> _TASK REQUIREMENTS_:
Check each line of the records below and collect those holding "Gamma".
+ + + + +
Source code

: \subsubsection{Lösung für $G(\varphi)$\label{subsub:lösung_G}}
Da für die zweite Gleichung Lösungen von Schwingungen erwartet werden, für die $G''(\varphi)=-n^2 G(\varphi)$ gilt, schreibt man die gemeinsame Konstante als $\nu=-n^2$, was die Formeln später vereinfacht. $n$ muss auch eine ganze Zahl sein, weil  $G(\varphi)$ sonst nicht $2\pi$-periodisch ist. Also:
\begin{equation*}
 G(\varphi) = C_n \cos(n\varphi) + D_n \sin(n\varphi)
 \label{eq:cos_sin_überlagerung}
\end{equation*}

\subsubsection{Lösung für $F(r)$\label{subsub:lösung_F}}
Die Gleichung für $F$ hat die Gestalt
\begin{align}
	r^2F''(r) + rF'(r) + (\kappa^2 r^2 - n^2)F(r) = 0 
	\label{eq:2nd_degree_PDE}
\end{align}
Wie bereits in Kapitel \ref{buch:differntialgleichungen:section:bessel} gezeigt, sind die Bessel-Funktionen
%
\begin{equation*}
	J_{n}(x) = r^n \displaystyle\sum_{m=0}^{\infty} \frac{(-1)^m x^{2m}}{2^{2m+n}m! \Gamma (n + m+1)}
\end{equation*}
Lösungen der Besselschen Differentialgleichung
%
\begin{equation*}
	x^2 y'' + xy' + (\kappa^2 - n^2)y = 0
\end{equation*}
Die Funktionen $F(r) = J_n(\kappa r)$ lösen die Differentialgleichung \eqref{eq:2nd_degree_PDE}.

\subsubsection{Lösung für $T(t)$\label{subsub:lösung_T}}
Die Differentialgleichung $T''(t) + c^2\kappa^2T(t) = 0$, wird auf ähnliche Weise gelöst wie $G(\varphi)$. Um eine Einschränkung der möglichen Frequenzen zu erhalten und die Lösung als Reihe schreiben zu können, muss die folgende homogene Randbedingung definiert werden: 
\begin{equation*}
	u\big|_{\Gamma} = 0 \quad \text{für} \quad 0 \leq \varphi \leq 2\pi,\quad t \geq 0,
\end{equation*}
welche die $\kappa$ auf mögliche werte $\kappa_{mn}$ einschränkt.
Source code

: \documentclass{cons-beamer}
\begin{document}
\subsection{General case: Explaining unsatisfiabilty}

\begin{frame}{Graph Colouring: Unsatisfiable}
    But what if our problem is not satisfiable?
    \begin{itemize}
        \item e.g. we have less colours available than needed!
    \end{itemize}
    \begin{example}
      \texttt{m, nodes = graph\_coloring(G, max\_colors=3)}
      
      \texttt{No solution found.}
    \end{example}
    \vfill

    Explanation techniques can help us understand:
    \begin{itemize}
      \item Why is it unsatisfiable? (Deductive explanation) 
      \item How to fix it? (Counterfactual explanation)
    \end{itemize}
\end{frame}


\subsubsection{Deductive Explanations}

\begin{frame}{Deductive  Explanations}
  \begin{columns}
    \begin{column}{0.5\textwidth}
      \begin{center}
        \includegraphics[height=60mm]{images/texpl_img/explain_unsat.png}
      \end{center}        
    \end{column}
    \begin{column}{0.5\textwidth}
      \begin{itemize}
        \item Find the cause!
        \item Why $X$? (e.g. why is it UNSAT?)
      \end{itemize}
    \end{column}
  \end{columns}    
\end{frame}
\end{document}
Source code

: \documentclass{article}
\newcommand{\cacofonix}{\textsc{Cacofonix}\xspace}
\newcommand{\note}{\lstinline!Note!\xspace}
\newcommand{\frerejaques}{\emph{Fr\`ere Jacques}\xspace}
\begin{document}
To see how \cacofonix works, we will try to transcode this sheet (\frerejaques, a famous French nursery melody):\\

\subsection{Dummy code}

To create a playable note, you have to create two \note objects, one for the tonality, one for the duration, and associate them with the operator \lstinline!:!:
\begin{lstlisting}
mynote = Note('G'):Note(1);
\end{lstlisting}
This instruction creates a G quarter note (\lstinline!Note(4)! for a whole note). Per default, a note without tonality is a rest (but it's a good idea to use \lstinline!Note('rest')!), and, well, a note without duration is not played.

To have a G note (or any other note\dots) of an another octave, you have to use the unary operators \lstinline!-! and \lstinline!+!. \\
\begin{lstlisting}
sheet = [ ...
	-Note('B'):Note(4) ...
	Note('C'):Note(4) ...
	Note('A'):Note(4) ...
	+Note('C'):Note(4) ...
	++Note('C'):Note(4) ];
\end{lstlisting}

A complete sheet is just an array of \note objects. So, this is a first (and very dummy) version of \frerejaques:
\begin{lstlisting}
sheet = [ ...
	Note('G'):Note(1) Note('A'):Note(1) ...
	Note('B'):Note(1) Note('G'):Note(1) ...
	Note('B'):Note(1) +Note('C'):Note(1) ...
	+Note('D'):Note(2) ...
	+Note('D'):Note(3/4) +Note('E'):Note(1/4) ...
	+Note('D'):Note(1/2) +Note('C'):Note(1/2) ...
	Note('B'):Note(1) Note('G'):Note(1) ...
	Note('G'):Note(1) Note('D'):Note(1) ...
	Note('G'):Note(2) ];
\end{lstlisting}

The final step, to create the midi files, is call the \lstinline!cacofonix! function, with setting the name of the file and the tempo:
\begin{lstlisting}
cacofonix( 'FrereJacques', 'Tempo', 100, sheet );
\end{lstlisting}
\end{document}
+ + + + +
> _RESPONSE TO THE EXERCISE_:
	J_{n}(x) = r^n \displaystyle\sum_{m=0}^{\infty} \frac{(-1)^m x^{2m}}{2^{2m+n}m! \Gamma (n + m+1)}
	u\big|_{\Gamma} = 0 \quad \text{für} \quad 0 \leq \varphi \leq 2\pi,\quad t \geq 0,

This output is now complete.